▶ _Activity_
Without the pictures, give the listing below again exactly.

▶ _Source information_
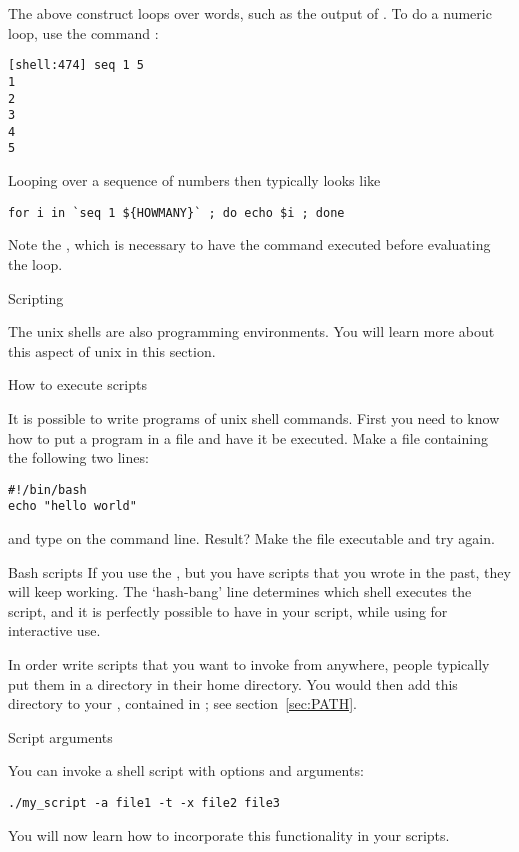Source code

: The above construct loops over words, such as the output of
. To do a numeric loop, use the command :
\begin{lstlisting}
[shell:474] seq 1 5
1
2
3
4
5
\end{lstlisting}
Looping over a sequence of numbers then typically looks like
\begin{lstlisting}
for i in `seq 1 ${HOWMANY}` ; do echo $i ; done
\end{lstlisting}
Note the , which is necessary to have the 
command executed before evaluating the loop.

 {Scripting}
\label{sec:unix-script}

The unix shells are also programming environments. You will learn more
about this aspect of unix in this section.

 {How to execute scripts}
\label{sec:shell-scripting}

It is possible to write programs of unix shell commands. First you
need to know how to put a program in a file and have it be
executed. Make a file  containing the following two lines:
\begin{lstlisting}
#!/bin/bash
echo "hello world"
\end{lstlisting}
and type  on the command line. Result?
Make the file executable and try again.

\begin{zshnote}{Bash scripts}
  If you use the , but you have  scripts
  that you wrote in the past, they will keep working.
  The `hash-bang' line determines which shell executes the script,
  and it is perfectly possible to have  in your script,
  while using  for interactive use.
\end{zshnote}

In order write scripts that you want to invoke from anywhere, people
typically put them in a directory  in their home directory.
You would then add this directory to your ,
contained in ; see section~\ref{sec:PATH}.

 {Script arguments}

You can invoke a shell script with options and arguments:
\begin{lstlisting}
./my_script -a file1 -t -x file2 file3
\end{lstlisting}

You will now learn how to incorporate this functionality in your scripts.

▶ _Response box_
Source code

: The above construct loops over words, such as the output of
. To do a numeric loop, use the command :
\begin{lstlisting}
[shell:474] seq 1 5
1
2
3
4
5
\end{lstlisting}
Looping over a sequence of numbers then typically looks like
\begin{lstlisting}
for i in `seq 1 ${HOWMANY}` ; do echo $i ; done
\end{lstlisting}
Note the , which is necessary to have the 
command executed before evaluating the loop.

 {Scripting}
\label{sec:unix-script}

The unix shells are also programming environments. You will learn more
about this aspect of unix in this section.

 {How to execute scripts}
\label{sec:shell-scripting}

It is possible to write programs of unix shell commands. First you
need to know how to put a program in a file and have it be
executed. Make a file  containing the following two lines:
\begin{lstlisting}
#!/bin/bash
echo "hello world"
\end{lstlisting}
and type  on the command line. Result?
Make the file executable and try again.

\begin{zshnote}{Bash scripts}
  If you use the , but you have  scripts
  that you wrote in the past, they will keep working.
  The `hash-bang' line determines which shell executes the script,
  and it is perfectly possible to have  in your script,
  while using  for interactive use.
\end{zshnote}

In order write scripts that you want to invoke from anywhere, people
typically put them in a directory  in their home directory.
You would then add this directory to your ,
contained in ; see section~\ref{sec:PATH}.

 {Script arguments}

You can invoke a shell script with options and arguments:
\begin{lstlisting}
./my_script -a file1 -t -x file2 file3
\end{lstlisting}

You will now learn how to incorporate this functionality in your scripts.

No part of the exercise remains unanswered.